FILHOS DA VIOLÊNCIA

Autora: Renata Rivitti.

A Lei Maria da Penha acaba de completar 15 anos. Foi apenas no ano de 2006, após condenação do Brasil pela Comissão Interamericana de Direitos Humanos da OEA por não dispor de mecanismos suficientes e eficientes para proibir a prática de violência doméstica contra a mulher, que foi sancionada a Lei 11.340/2006. Como resposta ao reconhecimento internacional de negligência, omissão e tolerância à violência de gênero, a lei criou importantes mecanismos para prevenir e coibir a violência doméstica e familiar contra a mulher no país.

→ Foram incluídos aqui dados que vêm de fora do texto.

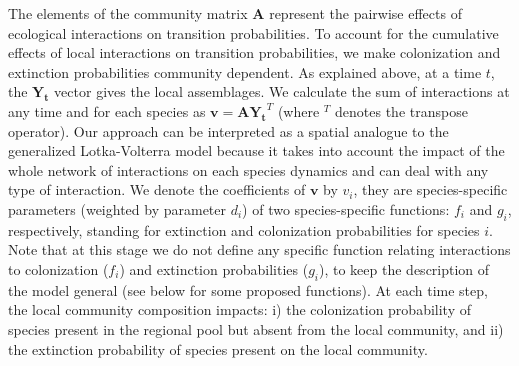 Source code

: The elements of the community matrix $\mathbf{A}$ represent the pairwise effects of ecological interactions on transition probabilities. To account for the cumulative effects of local interactions on transition probabilities, we make colonization and extinction probabilities community dependent. As explained above, at a time $t$, the $\mathbf{Y_t}$ vector gives the local assemblages. We calculate the sum of interactions at any time and for each species as $\mathbf{v}=\mathbf{A}\mathbf{Y_t}^T$ (where $^T$ denotes the transpose operator). Our approach can be interpreted as a spatial analogue to the generalized Lotka-Volterra model because it takes into account the impact of the whole network of interactions on each species dynamics and can deal with any type of interaction. We denote the coefficients of $\mathbf{v}$ by $v_i$, they are species-specific parameters (weighted by parameter $d_i$) of two species-specific functions: $f_i$ and $g_i$, respectively, standing for extinction and colonization probabilities for species $i$. Note that at this stage we do not define any specific function relating interactions to colonization ($f_i$) and extinction probabilities ($g_i$), to keep the description of the model general (see below for some proposed functions). At each time step, the local community composition impacts: i) the colonization probability of species present in the regional pool but absent from the local community, and ii) the extinction probability of species present on the local community.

Observa-se, assim, que a visibilidade dada ao fenômeno é fato bastante recente da nossa história, assim como o repúdio e a não aceitação da violência contra a mulher no Brasil. É verdade que os números nacionais ainda mostram dados alarmantes da violência, agravada na pandemia. A superação da histórica naturalização e tolerância da violência doméstica e familiar ainda configura imenso desafio, mas temos alcançado, mais fortemente nos últimos cinco anos, resultados consideráveis. A violência contra a mulher hoje está em todas as mídias, há ampla informação circulando e o repúdio social só cresce. 

Mas combater a violência contra a mulher não basta. Os filhos da violência precisam ser enxergados, os impactos da violência a que são expostos conhecidos, os cuidados terapêuticos providos e o ciclo finalmente quebrado.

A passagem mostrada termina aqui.